Link to article here.

Warming the cockles o’ my heart

If only it were this simple:

A South Philadelphia man enraged because a family was talking during a Christmas showing of The Curious Case of Benjamin Button decided to deal with the situation by shooting the father, police said. — philly.com, Barbara Boyer

Admit it, you’ve wanted to do that too, haven’t you?

Now perhaps at least one family will stay home when they want a nice fireside chat.

Here we go again

It’s all to protect the children, of course.

  • The internet is dangerous.
  • Let’s regulate it.
  • Rate web sites in the manner of motion pictures.
  • Come up with international rules for English-language web sites.
  • Have social sites — e.g. Facebook, Youtube — display “offensive” or “harmful” content only after the kiddies have gone to bed.

Good old mom and apple pie (or in this case, steak and kidney pie):

“The internet has been empowering and democratizing in many ways but we haven’t yet got the stakes in the ground to help people navigate their way safely around.”

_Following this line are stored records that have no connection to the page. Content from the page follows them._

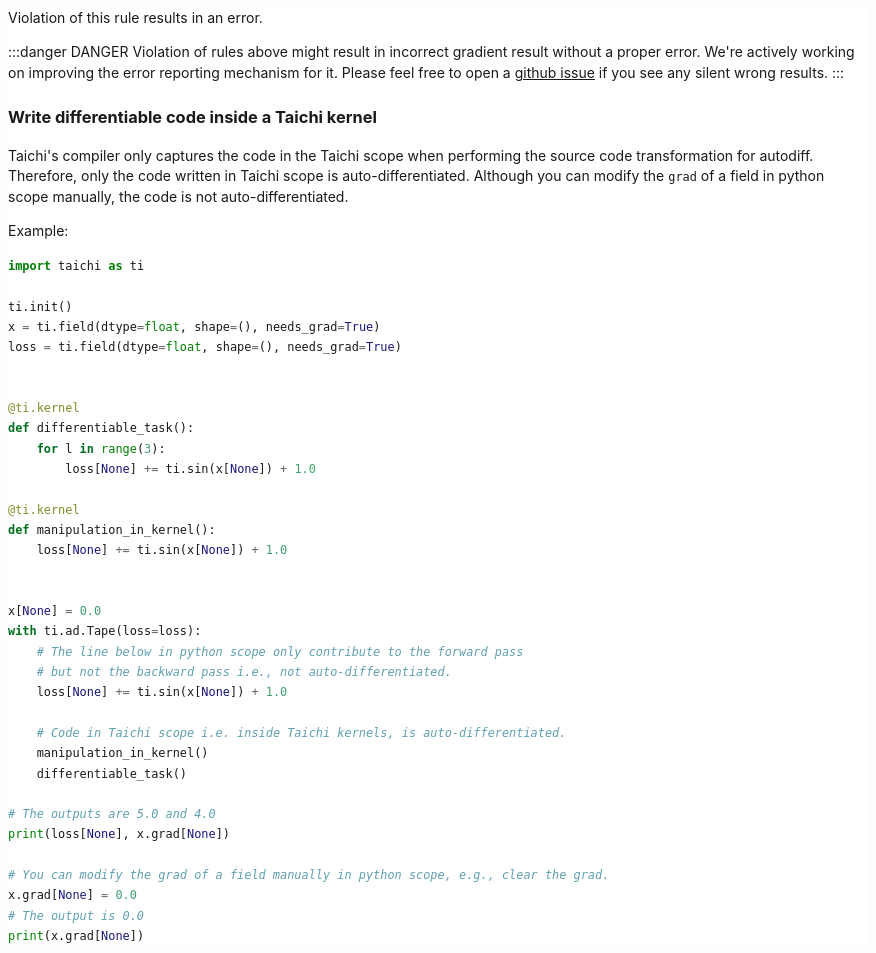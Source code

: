 Violation of this rule results in an error.

:::danger DANGER
Violation of rules above might result in incorrect gradient result without a proper error.
We're actively working on improving the error reporting mechanism for it. Please feel free
to open a [github issue](https://github.com/taichi-dev/taichi/issues/new?assignees=&labels=potential+bug&template=bug_report.md&title=)
if you see any silent wrong results.
:::

### Write differentiable code inside a Taichi kernel

Taichi's compiler only captures the code in the Taichi scope when performing the source code transformation for autodiff. Therefore, only the code written in Taichi scope is auto-differentiated. Although you can modify the `grad` of a field in python scope manually, the code is not auto-differentiated.

Example:

```python
import taichi as ti

ti.init()
x = ti.field(dtype=float, shape=(), needs_grad=True)
loss = ti.field(dtype=float, shape=(), needs_grad=True)


@ti.kernel
def differentiable_task():
    for l in range(3):
        loss[None] += ti.sin(x[None]) + 1.0

@ti.kernel
def manipulation_in_kernel():
    loss[None] += ti.sin(x[None]) + 1.0


x[None] = 0.0
with ti.ad.Tape(loss=loss):
    # The line below in python scope only contribute to the forward pass
    # but not the backward pass i.e., not auto-differentiated.
    loss[None] += ti.sin(x[None]) + 1.0

    # Code in Taichi scope i.e. inside Taichi kernels, is auto-differentiated.
    manipulation_in_kernel()
    differentiable_task()

# The outputs are 5.0 and 4.0
print(loss[None], x.grad[None])

# You can modify the grad of a field manually in python scope, e.g., clear the grad.
x.grad[None] = 0.0
# The output is 0.0
print(x.grad[None])
```


[^1]: [End-to-End Differentiable Physics for Learning and Control
[^2]: [ChainQueen: A Real-Time Differentiable Physical Simulator for Soft Robotics](https://arxiv.org/pdf/1810.01054.pdf)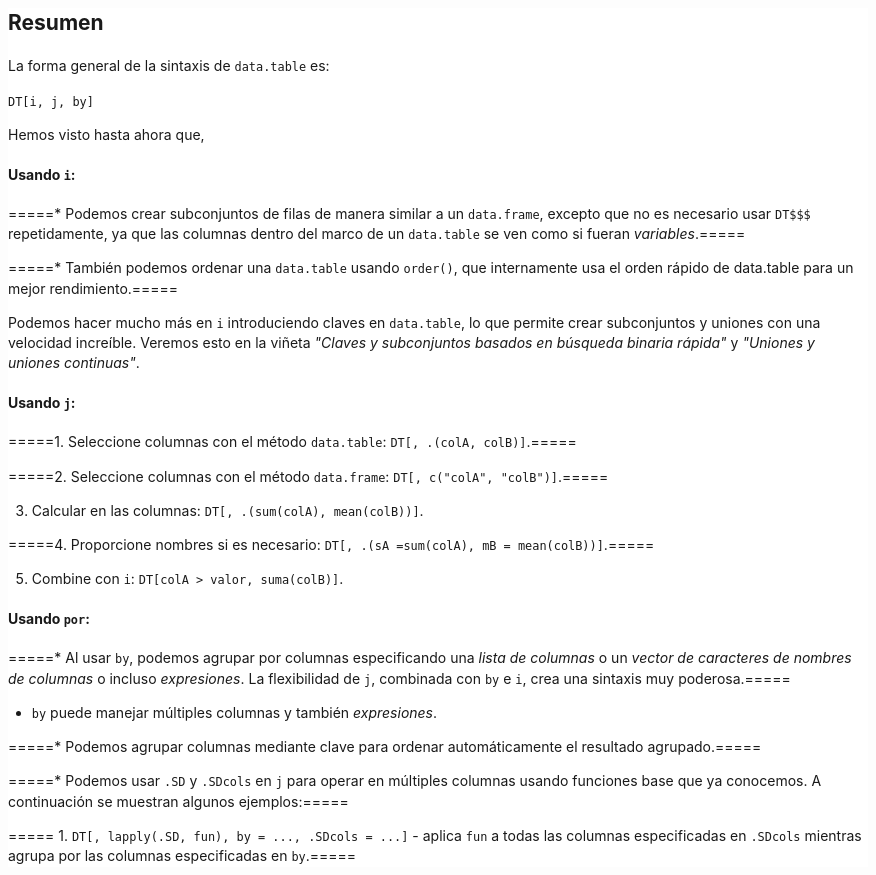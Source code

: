 ## Resumen

La forma general de la sintaxis de `data.table` es:


``` r
DT[i, j, by]
```

Hemos visto hasta ahora que,

#### Usando `i`:

=====* Podemos crear subconjuntos de filas de manera similar a un `data.frame`,
excepto que no es necesario usar `DT$$$` repetidamente, ya que las columnas
dentro del marco de un `data.table` se ven como si fueran *variables*.=====

=====* También podemos ordenar una `data.table` usando `order()`, que
internamente usa el orden rápido de data.table para un mejor rendimiento.=====

Podemos hacer mucho más en `i` introduciendo claves en `data.table`, lo que
permite crear subconjuntos y uniones con una velocidad increíble. Veremos esto
en la viñeta *"Claves y subconjuntos basados ​​en búsqueda binaria rápida"* y
*"Uniones y uniones continuas"*.

#### Usando `j`:

=====1. Seleccione columnas con el método `data.table`: `DT[, .(colA,
colB)]`.=====

=====2. Seleccione columnas con el método `data.frame`: `DT[, c("colA",
"colB")]`.=====

3. Calcular en las columnas: `DT[, .(sum(colA), mean(colB))]`.

=====4. Proporcione nombres si es necesario: `DT[, .(sA =sum(colA), mB =
mean(colB))]`.=====

5. Combine con `i`: `DT[colA > valor, suma(colB)]`.

#### Usando `por`:

=====* Al usar `by`, podemos agrupar por columnas especificando una *lista de
columnas* o un *vector de caracteres de nombres de columnas* o incluso
*expresiones*. La flexibilidad de `j`, combinada con `by` e `i`, crea una
sintaxis muy poderosa.=====

* `by` puede manejar múltiples columnas y también *expresiones*.

=====* Podemos agrupar columnas mediante clave para ordenar automáticamente el
resultado agrupado.=====

=====* Podemos usar `.SD` y `.SDcols` en `j` para operar en múltiples columnas
usando funciones base que ya conocemos. A continuación se muestran algunos
ejemplos:=====

=====    1. `DT[, lapply(.SD, fun), by = ..., .SDcols = ...]` - aplica `fun` a
todas las columnas especificadas en `.SDcols` mientras agrupa por las columnas
especificadas en `by`.=====
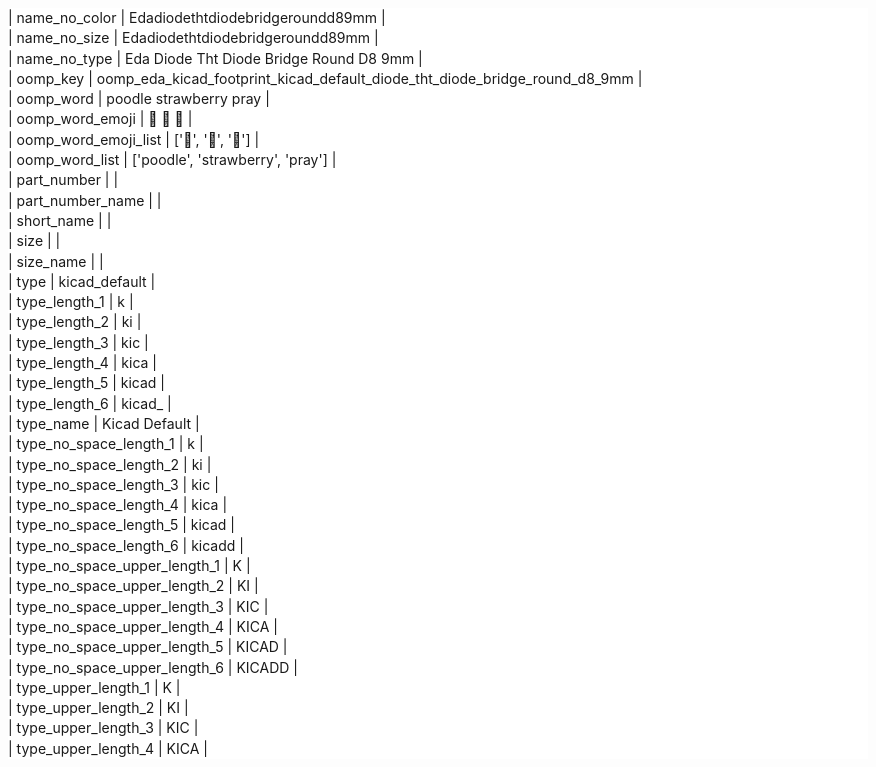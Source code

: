| name_no_color | Edadiodethtdiodebridgeroundd89mm |  
| name_no_size | Edadiodethtdiodebridgeroundd89mm |  
| name_no_type | Eda Diode Tht Diode Bridge Round D8 9mm |  
| oomp_key | oomp_eda_kicad_footprint_kicad_default_diode_tht_diode_bridge_round_d8_9mm |  
| oomp_word | poodle strawberry pray |  
| oomp_word_emoji | :poodle: :strawberry: :pray: |  
| oomp_word_emoji_list | [':poodle:', ':strawberry:', ':pray:'] |  
| oomp_word_list | ['poodle', 'strawberry', 'pray'] |  
| part_number |  |  
| part_number_name |  |  
| short_name |  |  
| size |  |  
| size_name |  |  
| type | kicad_default |  
| type_length_1 | k |  
| type_length_2 | ki |  
| type_length_3 | kic |  
| type_length_4 | kica |  
| type_length_5 | kicad |  
| type_length_6 | kicad_ |  
| type_name | Kicad Default |  
| type_no_space_length_1 | k |  
| type_no_space_length_2 | ki |  
| type_no_space_length_3 | kic |  
| type_no_space_length_4 | kica |  
| type_no_space_length_5 | kicad |  
| type_no_space_length_6 | kicadd |  
| type_no_space_upper_length_1 | K |  
| type_no_space_upper_length_2 | KI |  
| type_no_space_upper_length_3 | KIC |  
| type_no_space_upper_length_4 | KICA |  
| type_no_space_upper_length_5 | KICAD |  
| type_no_space_upper_length_6 | KICADD |  
| type_upper_length_1 | K |  
| type_upper_length_2 | KI |  
| type_upper_length_3 | KIC |  
| type_upper_length_4 | KICA |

“There is a wider public interest at stake when it involves harm to other people. We have got to get better at defining where the public interest lies and being clear about it.” — British Culture Minister Andy Burnham

Link to article here.

This guy is a wet dream for the British scandal sheets. His Wikipedia entry contains some real boners, but don’t bother going to look. All you have to do is close you eyes and you can see it all for yourself, based on his internet incompetence, above.